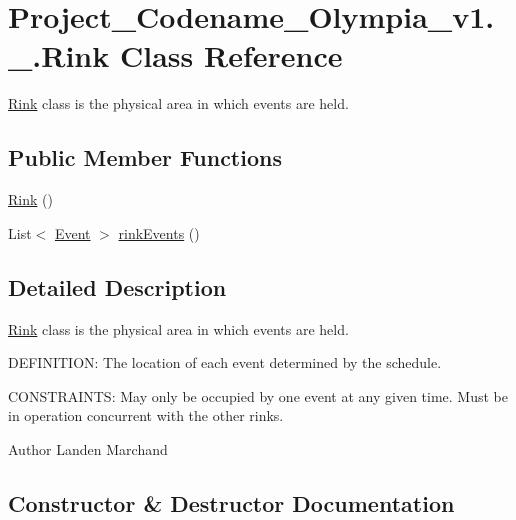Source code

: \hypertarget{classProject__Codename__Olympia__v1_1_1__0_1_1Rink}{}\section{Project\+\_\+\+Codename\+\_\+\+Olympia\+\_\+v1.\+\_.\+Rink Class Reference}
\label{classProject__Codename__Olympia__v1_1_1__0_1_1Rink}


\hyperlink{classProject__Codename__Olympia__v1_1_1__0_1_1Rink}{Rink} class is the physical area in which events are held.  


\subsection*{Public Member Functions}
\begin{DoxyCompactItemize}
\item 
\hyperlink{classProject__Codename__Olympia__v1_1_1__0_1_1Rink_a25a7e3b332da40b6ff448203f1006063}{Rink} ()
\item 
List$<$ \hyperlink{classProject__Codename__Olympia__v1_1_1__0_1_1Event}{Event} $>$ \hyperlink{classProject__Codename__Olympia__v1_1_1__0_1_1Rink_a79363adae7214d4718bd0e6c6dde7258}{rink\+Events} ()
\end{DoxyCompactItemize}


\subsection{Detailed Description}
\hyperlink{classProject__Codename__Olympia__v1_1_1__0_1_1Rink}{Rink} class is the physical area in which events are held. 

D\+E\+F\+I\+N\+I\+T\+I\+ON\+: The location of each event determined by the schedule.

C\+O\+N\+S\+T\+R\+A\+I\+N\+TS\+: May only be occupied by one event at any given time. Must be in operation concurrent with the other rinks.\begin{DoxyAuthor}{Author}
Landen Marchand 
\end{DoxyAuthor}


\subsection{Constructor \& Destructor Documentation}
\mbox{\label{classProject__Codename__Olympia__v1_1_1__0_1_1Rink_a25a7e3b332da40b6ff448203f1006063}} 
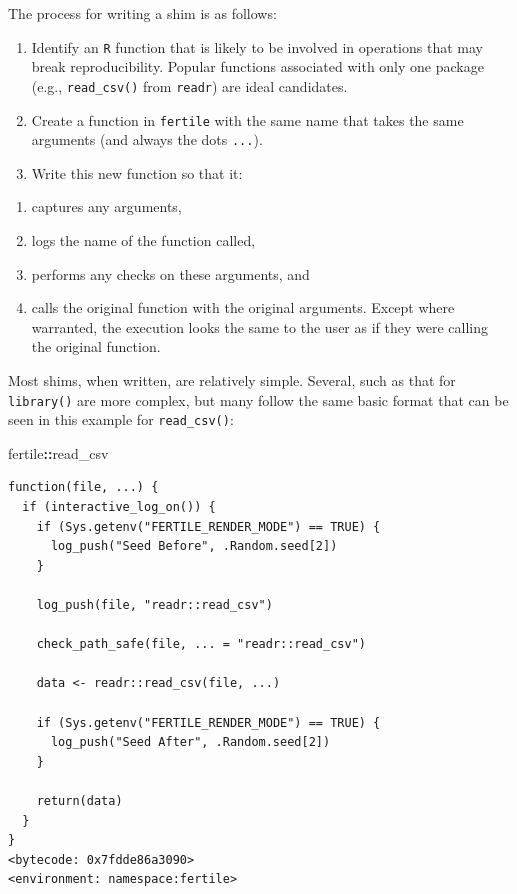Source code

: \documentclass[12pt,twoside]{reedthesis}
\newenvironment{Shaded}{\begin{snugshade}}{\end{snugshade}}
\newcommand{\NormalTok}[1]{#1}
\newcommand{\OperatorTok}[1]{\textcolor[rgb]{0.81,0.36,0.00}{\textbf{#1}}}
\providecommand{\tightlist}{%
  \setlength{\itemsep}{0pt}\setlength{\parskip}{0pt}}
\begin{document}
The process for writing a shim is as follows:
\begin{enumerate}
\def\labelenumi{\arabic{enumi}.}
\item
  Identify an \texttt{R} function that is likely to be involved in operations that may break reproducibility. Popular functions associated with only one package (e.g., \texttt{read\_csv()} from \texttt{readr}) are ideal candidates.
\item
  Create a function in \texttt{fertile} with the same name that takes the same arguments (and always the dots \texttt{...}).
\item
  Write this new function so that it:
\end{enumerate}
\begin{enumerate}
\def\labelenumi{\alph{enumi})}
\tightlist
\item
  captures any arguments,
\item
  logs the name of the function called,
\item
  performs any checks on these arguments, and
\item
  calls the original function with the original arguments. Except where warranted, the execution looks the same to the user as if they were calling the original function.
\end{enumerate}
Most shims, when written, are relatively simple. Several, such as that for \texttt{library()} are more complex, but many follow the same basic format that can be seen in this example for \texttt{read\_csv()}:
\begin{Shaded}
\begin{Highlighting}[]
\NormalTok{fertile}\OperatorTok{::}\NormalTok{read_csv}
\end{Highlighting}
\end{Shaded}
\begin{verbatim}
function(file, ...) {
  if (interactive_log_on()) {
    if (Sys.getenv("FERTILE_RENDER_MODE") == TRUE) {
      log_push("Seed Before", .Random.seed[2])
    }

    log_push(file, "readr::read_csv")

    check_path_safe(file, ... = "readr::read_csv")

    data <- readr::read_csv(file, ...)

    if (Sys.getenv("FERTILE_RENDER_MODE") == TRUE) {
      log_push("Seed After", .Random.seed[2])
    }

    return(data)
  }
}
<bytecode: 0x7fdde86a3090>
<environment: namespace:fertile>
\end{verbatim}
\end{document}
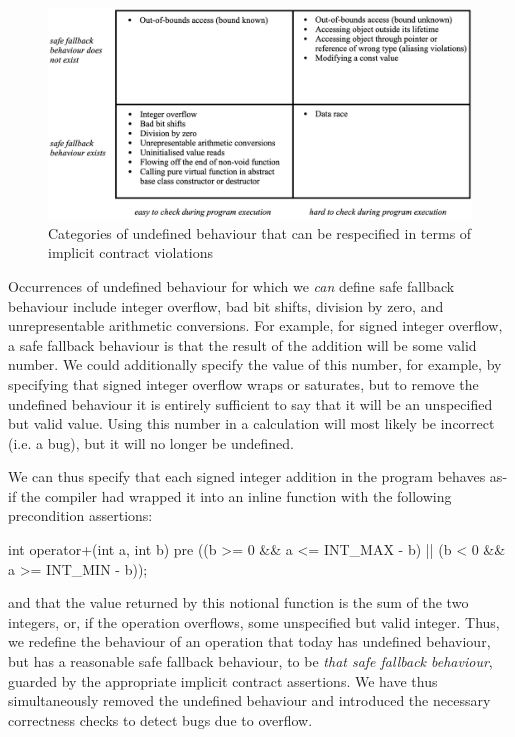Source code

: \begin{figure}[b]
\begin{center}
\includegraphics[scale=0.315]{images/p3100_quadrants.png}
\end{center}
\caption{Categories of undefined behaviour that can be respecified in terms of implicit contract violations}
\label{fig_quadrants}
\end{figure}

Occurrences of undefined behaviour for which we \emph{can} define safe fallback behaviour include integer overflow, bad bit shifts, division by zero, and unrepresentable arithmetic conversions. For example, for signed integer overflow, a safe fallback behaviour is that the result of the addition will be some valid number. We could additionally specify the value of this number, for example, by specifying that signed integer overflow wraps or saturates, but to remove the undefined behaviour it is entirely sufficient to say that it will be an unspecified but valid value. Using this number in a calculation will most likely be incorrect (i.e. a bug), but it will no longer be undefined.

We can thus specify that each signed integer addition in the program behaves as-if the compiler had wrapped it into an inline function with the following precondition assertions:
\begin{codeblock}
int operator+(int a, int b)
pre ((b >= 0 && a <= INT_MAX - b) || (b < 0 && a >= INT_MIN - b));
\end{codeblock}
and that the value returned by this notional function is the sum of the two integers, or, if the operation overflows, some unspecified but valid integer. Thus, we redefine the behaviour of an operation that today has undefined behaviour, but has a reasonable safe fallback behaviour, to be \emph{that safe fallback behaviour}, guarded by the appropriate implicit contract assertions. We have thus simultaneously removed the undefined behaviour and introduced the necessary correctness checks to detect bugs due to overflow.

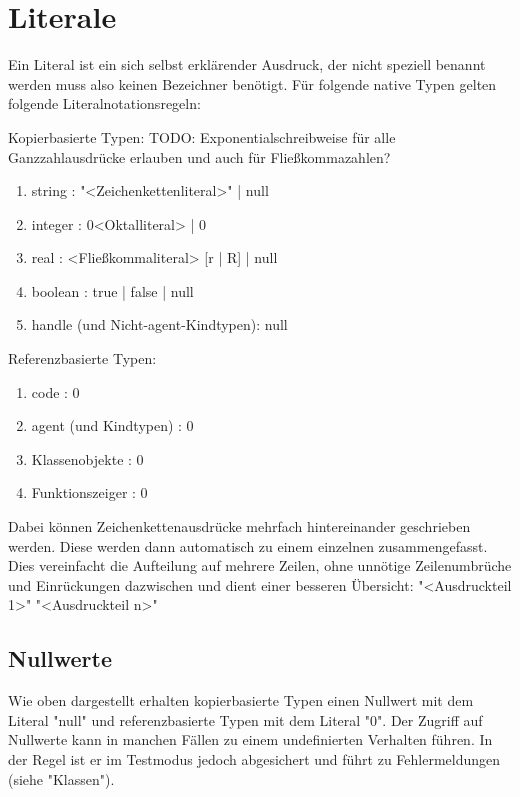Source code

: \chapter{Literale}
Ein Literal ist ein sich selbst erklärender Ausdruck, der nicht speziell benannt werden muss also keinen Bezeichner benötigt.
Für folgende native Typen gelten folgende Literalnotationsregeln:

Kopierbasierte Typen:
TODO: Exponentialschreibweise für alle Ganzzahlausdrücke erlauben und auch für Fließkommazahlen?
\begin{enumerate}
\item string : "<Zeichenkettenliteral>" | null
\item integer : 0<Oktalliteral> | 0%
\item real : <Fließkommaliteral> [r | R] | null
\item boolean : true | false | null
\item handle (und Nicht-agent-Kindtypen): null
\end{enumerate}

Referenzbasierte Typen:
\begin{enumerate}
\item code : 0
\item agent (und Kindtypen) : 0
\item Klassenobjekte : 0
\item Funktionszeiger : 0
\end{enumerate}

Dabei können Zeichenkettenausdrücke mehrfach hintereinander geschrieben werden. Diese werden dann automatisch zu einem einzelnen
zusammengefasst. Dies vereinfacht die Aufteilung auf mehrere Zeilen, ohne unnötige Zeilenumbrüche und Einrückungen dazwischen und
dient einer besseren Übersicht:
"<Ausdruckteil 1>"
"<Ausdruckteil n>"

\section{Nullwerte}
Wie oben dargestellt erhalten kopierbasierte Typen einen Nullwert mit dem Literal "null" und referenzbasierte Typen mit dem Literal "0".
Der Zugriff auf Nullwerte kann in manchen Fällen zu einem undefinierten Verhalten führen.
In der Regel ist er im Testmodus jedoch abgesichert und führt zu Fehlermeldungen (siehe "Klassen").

++++

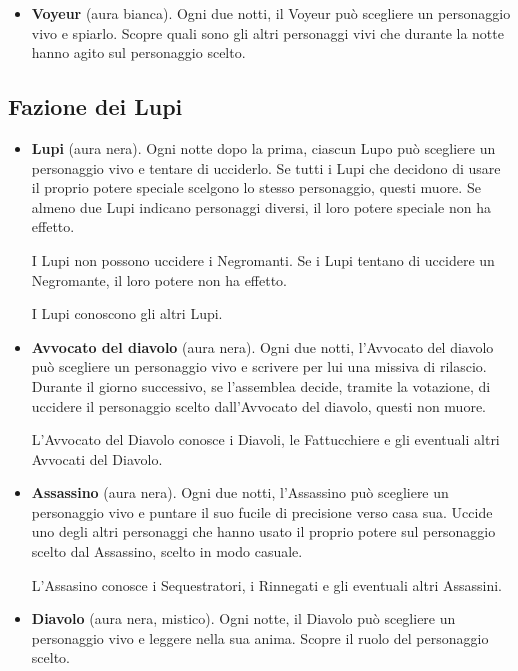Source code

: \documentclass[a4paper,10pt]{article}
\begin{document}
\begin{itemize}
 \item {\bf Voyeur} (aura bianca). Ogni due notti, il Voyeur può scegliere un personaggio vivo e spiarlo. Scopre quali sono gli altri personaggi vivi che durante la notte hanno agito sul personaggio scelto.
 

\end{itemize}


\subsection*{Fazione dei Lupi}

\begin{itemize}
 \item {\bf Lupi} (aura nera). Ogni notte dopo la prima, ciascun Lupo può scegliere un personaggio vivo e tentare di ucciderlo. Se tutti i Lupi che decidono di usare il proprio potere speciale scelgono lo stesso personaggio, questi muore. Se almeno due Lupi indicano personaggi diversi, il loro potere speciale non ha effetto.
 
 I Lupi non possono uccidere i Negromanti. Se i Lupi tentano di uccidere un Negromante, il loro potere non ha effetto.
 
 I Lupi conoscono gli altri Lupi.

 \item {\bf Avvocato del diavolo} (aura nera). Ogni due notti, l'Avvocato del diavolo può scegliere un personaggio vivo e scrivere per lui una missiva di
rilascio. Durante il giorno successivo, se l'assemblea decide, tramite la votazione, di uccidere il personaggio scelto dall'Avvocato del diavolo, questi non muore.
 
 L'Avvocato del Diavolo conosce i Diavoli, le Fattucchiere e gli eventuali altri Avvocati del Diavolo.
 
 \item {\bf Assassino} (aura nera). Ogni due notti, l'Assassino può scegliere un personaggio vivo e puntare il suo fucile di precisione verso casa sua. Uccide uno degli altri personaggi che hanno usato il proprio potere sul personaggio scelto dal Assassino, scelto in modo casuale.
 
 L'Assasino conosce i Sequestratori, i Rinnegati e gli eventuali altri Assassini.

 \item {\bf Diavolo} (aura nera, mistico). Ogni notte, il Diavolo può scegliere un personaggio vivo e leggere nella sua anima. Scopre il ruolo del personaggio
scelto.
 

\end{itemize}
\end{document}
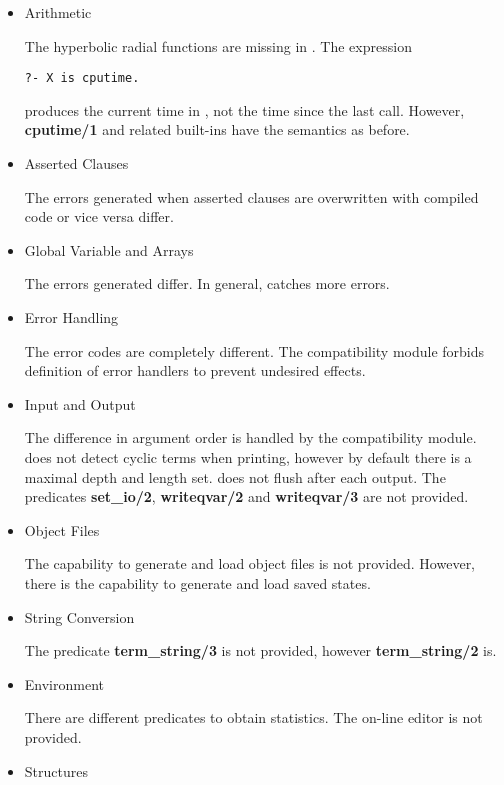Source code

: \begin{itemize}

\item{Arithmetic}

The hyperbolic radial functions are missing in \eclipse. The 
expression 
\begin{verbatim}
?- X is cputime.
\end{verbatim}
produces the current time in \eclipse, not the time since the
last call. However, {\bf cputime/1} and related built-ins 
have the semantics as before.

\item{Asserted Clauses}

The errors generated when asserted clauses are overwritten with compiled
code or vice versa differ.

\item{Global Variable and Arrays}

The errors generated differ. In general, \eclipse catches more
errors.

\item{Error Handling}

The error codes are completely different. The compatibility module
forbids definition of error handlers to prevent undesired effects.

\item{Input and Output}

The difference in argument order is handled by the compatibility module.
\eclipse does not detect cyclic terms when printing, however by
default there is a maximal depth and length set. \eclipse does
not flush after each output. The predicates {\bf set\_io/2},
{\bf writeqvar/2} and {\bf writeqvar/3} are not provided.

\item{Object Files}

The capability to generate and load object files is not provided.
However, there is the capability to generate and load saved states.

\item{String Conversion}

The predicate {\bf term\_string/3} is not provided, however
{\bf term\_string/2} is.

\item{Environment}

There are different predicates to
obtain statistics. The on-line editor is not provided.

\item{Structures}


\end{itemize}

++++

→ **PROBLEM TO SOLVE**
Above are the records; from them, give again exactly the lines from the one containing "sul personaggio scelto." to the one containing "speciale non ha effetto.", both lines included, and nothing more.

→ **WRITTEN SOLUTION**
 \item {\bf Voyeur} (aura bianca). Ogni due notti, il Voyeur può scegliere un personaggio vivo e spiarlo. Scopre quali sono gli altri personaggi vivi che durante la notte hanno agito sul personaggio scelto.
 

\end{itemize}


\subsection*{Fazione dei Lupi}

\begin{itemize}
 \item {\bf Lupi} (aura nera). Ogni notte dopo la prima, ciascun Lupo può scegliere un personaggio vivo e tentare di ucciderlo. Se tutti i Lupi che decidono di usare il proprio potere speciale scelgono lo stesso personaggio, questi muore. Se almeno due Lupi indicano personaggi diversi, il loro potere speciale non ha effetto.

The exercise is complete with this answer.